Posts Tagged ‘Anheuser-Busch’

This Bud Is For Its Shareholders

Wednesday, November 12th, 2008

Nah, Nah, Nah, Nah…Hey, Hey…Goodbye!

It’s in the books. Shareholders of Anheuser-Busch (BUD, $66.33, down $0.51) approved the $52 billion sale of its beer business to Belgium-based InBev today. The two companies will create the world’s largest brewer.

The was the last step needed step to form the company that will be now be known as Anheuser-Busch InBev. Yeah, its sucks to loose an American icon but the shareholders got a great deal. Not to mention the beer list the company touts. Bud/ Bud Light, Stella Artois and Beck’s. Gee, I wonder if they will create a variety pack.

I’ve been mentioning this deal for months and we actually went long on some Anheuser-Busch option calls when the rumor was floating around. I also mentioned in late October when the stock was in the upper $50’s that you should consider a stock trade because the deal was expected to close by the end of the year. Although the merger is subject to regulatory approval in the U.S., Britain and China, the buyout offer is $70 a share.

The gains from making that trade were about 20% but the key was that it was a safe trade in a volatile market. As option traders, yeah, we like to trade options but there are times where you have a situation like this one and you have to buy the stock instead of trading options. True, it would have tied up a lot more capital - buying 100 shares would have cost $5,700 - but the return was pretty much guaranteed with the buyout priced at $70. When the stock was at $57 you should have realized that there was still $13 to go which gives you a 23% return.

The stock may have been down today but eventually it will get to $69-$70 a share. Even at today’s closing price there is still 8% to go. It’s what is know as arbitrage on Wall Street, a risk-free profit. Although I always prefer options over stocks this is one time where the stock was a better bet.

Rick Rouse
Rick@OptionsMentoring.com

Anheuser-Busch Still a Bargain

Monday, September 22nd, 2008

Anheuser-Busch (BUD, $66.69, down $0.46) has been trading 5%-10% below its takeover price of $70 a share and I wanted to point out what this means. In late June and early July, this was a hot topic for the blog and many of you did well with some of the option trades I profiled.
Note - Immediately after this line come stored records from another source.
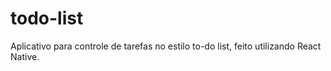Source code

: # todo-list
Aplicativo para controle de tarefas no estilo to-do list, feito utilizando React Native.
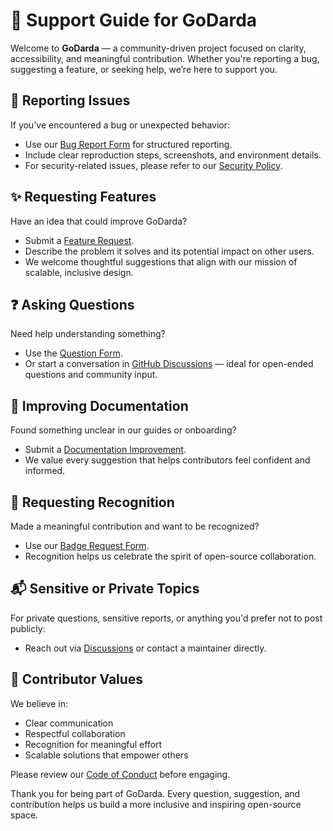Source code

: # 🧭 Support Guide for GoDarda

Welcome to **GoDarda** — a community-driven project focused on clarity, accessibility, and meaningful contribution. Whether you're reporting a bug, suggesting a feature, or seeking help, we’re here to support you.

## 🐞 Reporting Issues

If you've encountered a bug or unexpected behavior:

- Use our [Bug Report Form](https://github.com/godarda/godarda.github.io/issues/new?template=bug.yml) for structured reporting.
- Include clear reproduction steps, screenshots, and environment details.
- For security-related issues, please refer to our [Security Policy](https://github.com/godarda/godarda.github.io/blob/main/SECURITY.md).

## ✨ Requesting Features

Have an idea that could improve GoDarda?

- Submit a [Feature Request](https://github.com/godarda/godarda.github.io/issues/new?template=feature.yml).
- Describe the problem it solves and its potential impact on other users.
- We welcome thoughtful suggestions that align with our mission of scalable, inclusive design.

## ❓ Asking Questions

Need help understanding something?

- Use the [Question Form](https://github.com/godarda/godarda.github.io/issues/new?template=question.yml).
- Or start a conversation in [GitHub Discussions](https://github.com/godarda/godarda.github.io/discussions) — ideal for open-ended questions and community input.

## 📄 Improving Documentation

Found something unclear in our guides or onboarding?

- Submit a [Documentation Improvement](https://github.com/godarda/godarda.github.io/issues/new?template=documentation.yml).
- We value every suggestion that helps contributors feel confident and informed.

## 🏅 Requesting Recognition

Made a meaningful contribution and want to be recognized?

- Use our [Badge Request Form](https://github.com/godarda/godarda.github.io/issues/new?template=badge-request.yml).
- Recognition helps us celebrate the spirit of open-source collaboration.

## 📬 Sensitive or Private Topics

For private questions, sensitive reports, or anything you'd prefer not to post publicly:

- Reach out via [Discussions](https://github.com/godarda/godarda.github.io/discussions) or contact a maintainer directly.

## 🤝 Contributor Values

We believe in:
- Clear communication  
- Respectful collaboration  
- Recognition for meaningful effort  
- Scalable solutions that empower others

Please review our [Code of Conduct](https://github.com/godarda/godarda.github.io/blob/main/CODE_OF_CONDUCT.md) before engaging.

Thank you for being part of GoDarda. Every question, suggestion, and contribution helps us build a more inclusive and inspiring open-source space.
Having said that, although there are no option trades that I would recommend right now, BUD is perhaps one of the best risk arbitrage plays out there in the market. InBev has agreed to purchase the shares of Anheuser-Busch for $70 per share and typically, until an acquisition is completed, the stock of the target typically trades below the purchase price.

An arbitrageur (love that word) is someone who buys the stock of the targeted company and makes a gain if the acquirer ultimately buys the stock.

Brazilian antitrust regulators have already approved without restrictions the sale of Anheuser-Busch to InBev so there’s a really good chance that the $70 a share will happen. The stock traded as low as $63.50 last Wednesday and Thursday and if we can get back to those levels, I think you should pull the trigger on a stock trade.